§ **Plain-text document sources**
────

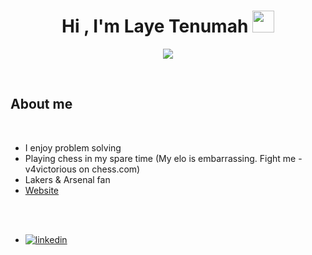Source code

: <h1 align="center"><b>Hi , I'm Laye Tenumah </b><img src="https://media.giphy.com/media/hvRJCLFzcasrR4ia7z/giphy.gif" width="35"></h1>

<p align="center">
  <a href="https://github.com/DenverCoder1/readme-typing-svg"><img src="https://readme-typing-svg.herokuapp.com?font=Time+New+Roman&color=cyan&size=25&center=true&vCenter=true&width=600&height=100&lines=Getting+Better+By+The+Blink;++;"></a>
</p>


<br>



	
## **About me**

<br>

- I enjoy problem solving
- Playing chess in my spare time (My elo is embarrassing. Fight me - v4victorious on chess.com)
- Lakers & Arsenal fan
- [Website](https://www.fort-seven.com)

<br><br>

<ul>

<li>
<a href="https://linkedin.com/in/laye-tenumah" target="_blank">
<img src="https://img.shields.io/badge/linkedin-%230077B5.svg?style=for-the-badge&logo=linkedin&logoColor=white" alt=linkedin style="margin-bottom: 5px;"/>
</a>
</li>

<br>
	
</ul>
</div>
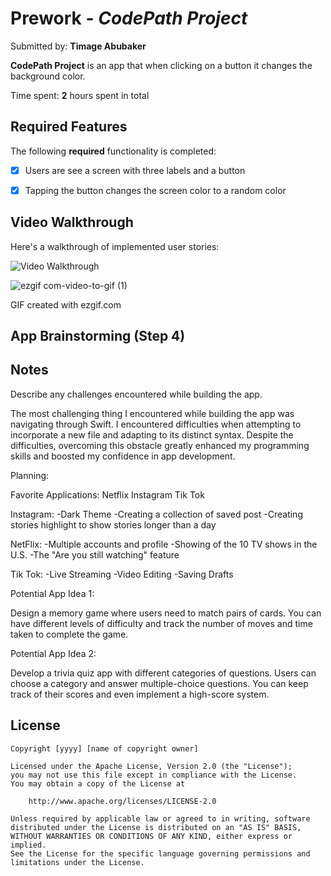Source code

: # Prework - *CodePath Project*

Submitted by: **Timage Abubaker**

**CodePath Project** is an app that when clicking on a button it changes the background color. 

Time spent: **2** hours spent in total

## Required Features

The following **required** functionality is completed:

- [X] Users are see a screen with three labels and a button
- [X] Tapping the button changes the screen color to a random color
 

## Video Walkthrough

Here's a walkthrough of implemented user stories:

<img src= '![](https://imgur.com/a/h2j0juj.gif)' title='Video Walkthrough' width='' alt='Video Walkthrough' />

![ezgif com-video-to-gif (1)](https://github.com/noriacha/codepath_prework/assets/118619549/49010441-7b13-4e22-aecb-1a3804279b64)


<!-- Replace this with whatever GIF tool you used! -->


GIF created with ezgif.com
<!-- Recommended tools:
[Kap](https://getkap.co/) for macOS
[ScreenToGif](https://www.screentogif.com/) for Windows
[peek](https://github.com/phw/peek) for Linux. -->

## App Brainstorming (Step 4)

## Notes

Describe any challenges encountered while building the app.

The most challenging thing I encountered while building the app was navigating through Swift. I encountered difficulties when attempting to incorporate a new file and adapting to its distinct syntax. Despite the difficulties, overcoming this obstacle greatly enhanced my programming skills and boosted my confidence in app development.

Planning:

Favorite Applications:
Netflix
Instagram
Tik Tok


Instagram:
    -Dark Theme
    -Creating a collection of saved post
    -Creating stories highlight to show stories longer than a day
    
NetFlix:
    -Multiple accounts and profile
    -Showing of the 10 TV shows in the U.S.
    -The "Are you still watching" feature
    
Tik Tok:
    -Live Streaming 
    -Video Editing
    -Saving Drafts 

Potential App Idea 1:
 
 Design a memory game where users need to match pairs of cards. You can have different levels of difficulty and track the number of moves and time taken to complete the game.

Potential App Idea 2:

Develop a trivia quiz app with different categories of questions. Users can choose a category and answer multiple-choice questions. You can keep track of their scores and even implement a high-score system.
    

## License

    Copyright [yyyy] [name of copyright owner]

    Licensed under the Apache License, Version 2.0 (the "License");
    you may not use this file except in compliance with the License.
    You may obtain a copy of the License at

        http://www.apache.org/licenses/LICENSE-2.0

    Unless required by applicable law or agreed to in writing, software
    distributed under the License is distributed on an "AS IS" BASIS,
    WITHOUT WARRANTIES OR CONDITIONS OF ANY KIND, either express or implied.
    See the License for the specific language governing permissions and
    limitations under the License.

────

§ **Problem to work on**
Output every entry exactly. Pictures stay out.

§ **Worked solution**
Source code

: <h1 align="center"><b>Hi , I'm Laye Tenumah </b><img src="https://media.giphy.com/media/hvRJCLFzcasrR4ia7z/giphy.gif" width="35"></h1>

<p align="center">
  <a href="https://github.com/DenverCoder1/readme-typing-svg"><img src="https://readme-typing-svg.herokuapp.com?font=Time+New+Roman&color=cyan&size=25&center=true&vCenter=true&width=600&height=100&lines=Getting+Better+By+The+Blink;++;"></a>
</p>


<br>



	
## **About me**

<br>

- I enjoy problem solving
- Playing chess in my spare time (My elo is embarrassing. Fight me - v4victorious on chess.com)
- Lakers & Arsenal fan
- [Website](https://www.fort-seven.com)

<br><br>

<ul>

<li>
<a href="https://linkedin.com/in/laye-tenumah" target="_blank">
<img src="https://img.shields.io/badge/linkedin-%230077B5.svg?style=for-the-badge&logo=linkedin&logoColor=white" alt=linkedin style="margin-bottom: 5px;"/>
</a>
</li>

<br>
	
</ul>
</div>
Source code

: # Prework - *CodePath Project*

Submitted by: **Timage Abubaker**

**CodePath Project** is an app that when clicking on a button it changes the background color. 

Time spent: **2** hours spent in total

## Required Features

The following **required** functionality is completed:

- [X] Users are see a screen with three labels and a button
- [X] Tapping the button changes the screen color to a random color
 

## Video Walkthrough

Here's a walkthrough of implemented user stories:

<img src= '![](https://imgur.com/a/h2j0juj.gif)' title='Video Walkthrough' width='' alt='Video Walkthrough' />

![ezgif com-video-to-gif (1)](https://github.com/noriacha/codepath_prework/assets/118619549/49010441-7b13-4e22-aecb-1a3804279b64)


<!-- Replace this with whatever GIF tool you used! -->


GIF created with ezgif.com
<!-- Recommended tools:
[Kap](https://getkap.co/) for macOS
[ScreenToGif](https://www.screentogif.com/) for Windows
[peek](https://github.com/phw/peek) for Linux. -->

## App Brainstorming (Step 4)

## Notes

Describe any challenges encountered while building the app.

The most challenging thing I encountered while building the app was navigating through Swift. I encountered difficulties when attempting to incorporate a new file and adapting to its distinct syntax. Despite the difficulties, overcoming this obstacle greatly enhanced my programming skills and boosted my confidence in app development.

Planning:

Favorite Applications:
Netflix
Instagram
Tik Tok


Instagram:
    -Dark Theme
    -Creating a collection of saved post
    -Creating stories highlight to show stories longer than a day
    
NetFlix:
    -Multiple accounts and profile
    -Showing of the 10 TV shows in the U.S.
    -The "Are you still watching" feature
    
Tik Tok:
    -Live Streaming 
    -Video Editing
    -Saving Drafts 

Potential App Idea 1:
 
 Design a memory game where users need to match pairs of cards. You can have different levels of difficulty and track the number of moves and time taken to complete the game.

Potential App Idea 2:

Develop a trivia quiz app with different categories of questions. Users can choose a category and answer multiple-choice questions. You can keep track of their scores and even implement a high-score system.
    

## License

    Copyright [yyyy] [name of copyright owner]

    Licensed under the Apache License, Version 2.0 (the "License");
    you may not use this file except in compliance with the License.
    You may obtain a copy of the License at

        http://www.apache.org/licenses/LICENSE-2.0

    Unless required by applicable law or agreed to in writing, software
    distributed under the License is distributed on an "AS IS" BASIS,
    WITHOUT WARRANTIES OR CONDITIONS OF ANY KIND, either express or implied.
    See the License for the specific language governing permissions and
    limitations under the License.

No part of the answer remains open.